**ABOUT THIS TASK:** Scan the listing and copy each line where the word "public" is present.

**DATASET EXTRACT:**
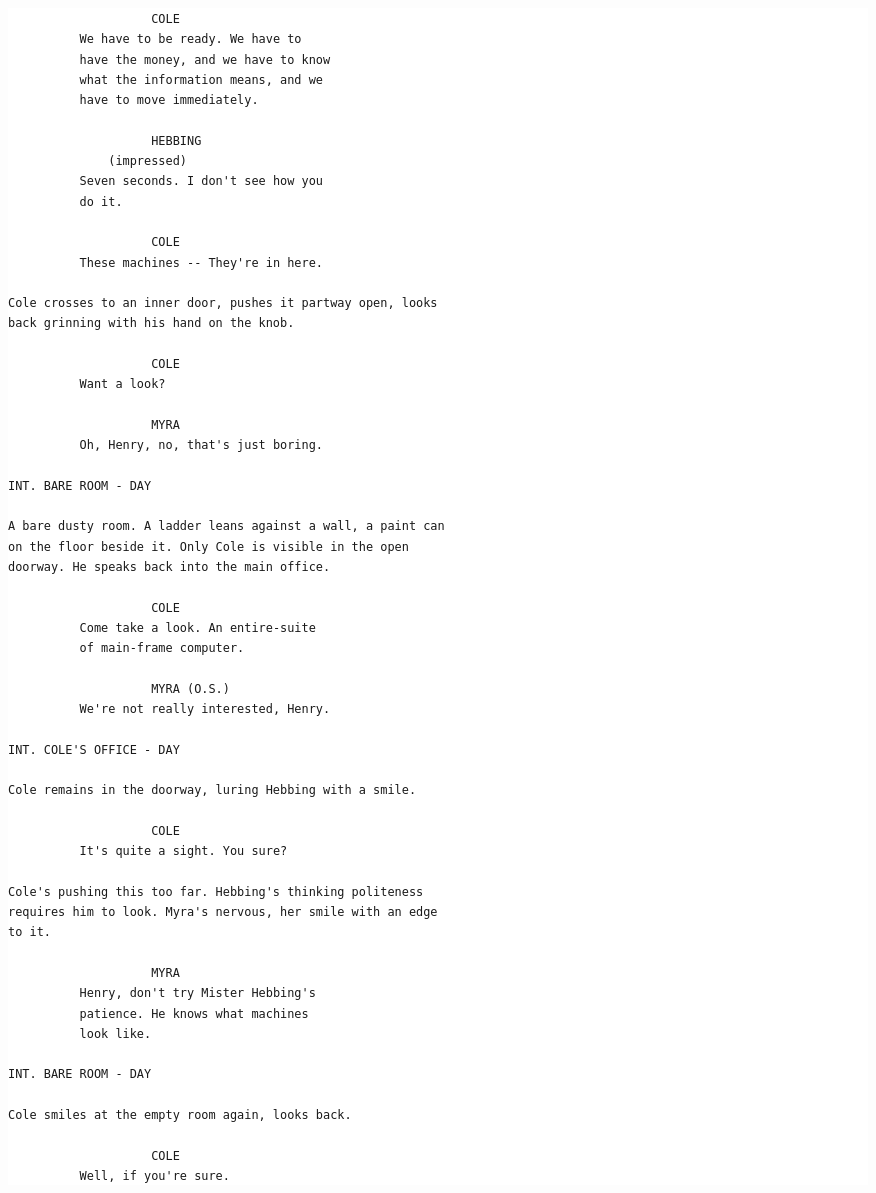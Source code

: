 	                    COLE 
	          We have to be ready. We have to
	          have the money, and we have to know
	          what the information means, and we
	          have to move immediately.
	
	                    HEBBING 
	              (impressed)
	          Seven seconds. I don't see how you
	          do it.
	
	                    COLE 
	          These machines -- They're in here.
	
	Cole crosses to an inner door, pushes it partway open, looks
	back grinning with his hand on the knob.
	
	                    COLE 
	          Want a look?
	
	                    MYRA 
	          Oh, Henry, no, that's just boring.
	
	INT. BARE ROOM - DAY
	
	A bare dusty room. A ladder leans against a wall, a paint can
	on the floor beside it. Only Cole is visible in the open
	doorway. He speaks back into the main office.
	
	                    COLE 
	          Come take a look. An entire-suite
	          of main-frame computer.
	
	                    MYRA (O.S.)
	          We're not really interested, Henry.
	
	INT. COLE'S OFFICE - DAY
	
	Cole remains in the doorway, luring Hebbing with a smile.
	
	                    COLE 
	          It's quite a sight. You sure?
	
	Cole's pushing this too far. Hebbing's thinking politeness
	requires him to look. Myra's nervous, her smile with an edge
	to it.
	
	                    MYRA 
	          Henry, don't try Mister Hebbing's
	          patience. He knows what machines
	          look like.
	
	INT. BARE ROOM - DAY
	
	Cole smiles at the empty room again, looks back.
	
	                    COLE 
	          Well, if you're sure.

---

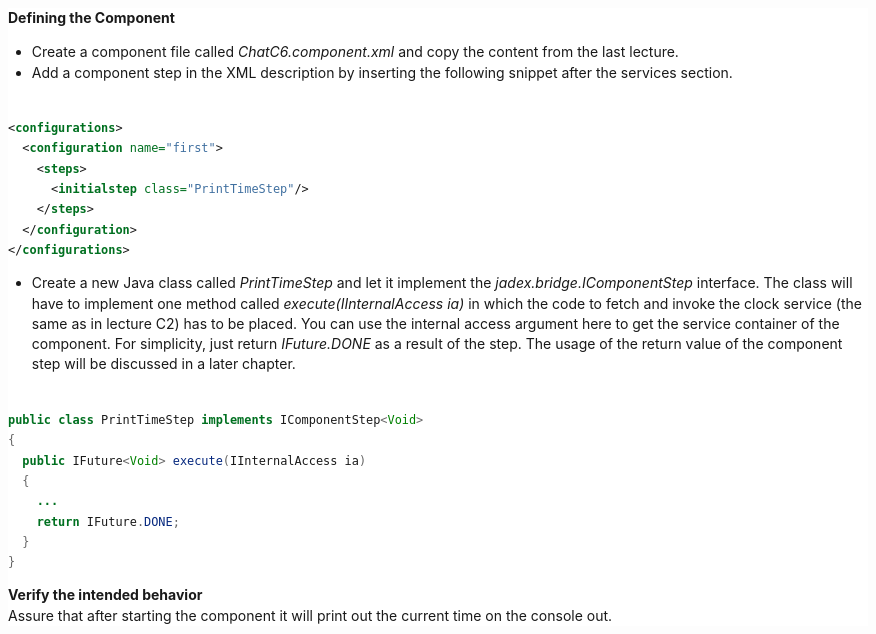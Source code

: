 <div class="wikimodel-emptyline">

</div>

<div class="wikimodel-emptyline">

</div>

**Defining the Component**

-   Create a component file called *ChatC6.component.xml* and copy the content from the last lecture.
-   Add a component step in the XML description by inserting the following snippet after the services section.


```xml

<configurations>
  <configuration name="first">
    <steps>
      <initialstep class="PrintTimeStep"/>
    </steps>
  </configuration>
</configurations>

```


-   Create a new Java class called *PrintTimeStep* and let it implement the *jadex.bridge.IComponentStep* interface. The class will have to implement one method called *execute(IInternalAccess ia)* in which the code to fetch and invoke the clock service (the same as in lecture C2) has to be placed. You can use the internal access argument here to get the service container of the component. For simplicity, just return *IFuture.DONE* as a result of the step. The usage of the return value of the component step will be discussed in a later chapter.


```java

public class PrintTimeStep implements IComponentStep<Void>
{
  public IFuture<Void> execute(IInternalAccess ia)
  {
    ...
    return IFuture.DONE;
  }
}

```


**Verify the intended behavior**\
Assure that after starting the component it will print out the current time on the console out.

**ANSWER:**
public class PrintTimeStep implements IComponentStep<Void>
  public IFuture<Void> execute(IInternalAccess ia)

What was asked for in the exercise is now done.